**Saved entries:**
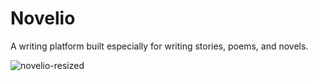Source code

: # Novelio

A writing platform built especially for writing stories, poems, and novels.

![novelio-resized](https://user-images.githubusercontent.com/59772414/204707154-c5ffbe93-5f59-4346-a448-51edd4db2d49.png)
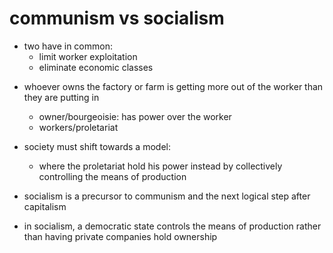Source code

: # communism vs socialism

* two have in common:
  - limit worker exploitation
  - eliminate economic classes




- whoever owns the factory or farm is getting more out of the worker than they are putting in
  - owner/bourgeoisie: has power over the worker
  - workers/proletariat

- society must shift towards a model:
  - where the proletariat hold his power instead by collectively controlling the
    means of production


- socialism is a precursor to communism and the next logical step after capitalism

- in socialism, a democratic state controls the means of production rather than
  having private companies hold ownership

**Activity:** Could all the data above be given again exactly, leaving out its images?

**Solved exercise:**
Source code

: # Novelio

A writing platform built especially for writing stories, poems, and novels.

![novelio-resized](https://user-images.githubusercontent.com/59772414/204707154-c5ffbe93-5f59-4346-a448-51edd4db2d49.png)
Source code

: # communism vs socialism

* two have in common:
  - limit worker exploitation
  - eliminate economic classes




- whoever owns the factory or farm is getting more out of the worker than they are putting in
  - owner/bourgeoisie: has power over the worker
  - workers/proletariat

- society must shift towards a model:
  - where the proletariat hold his power instead by collectively controlling the
    means of production


- socialism is a precursor to communism and the next logical step after capitalism

- in socialism, a democratic state controls the means of production rather than
  having private companies hold ownership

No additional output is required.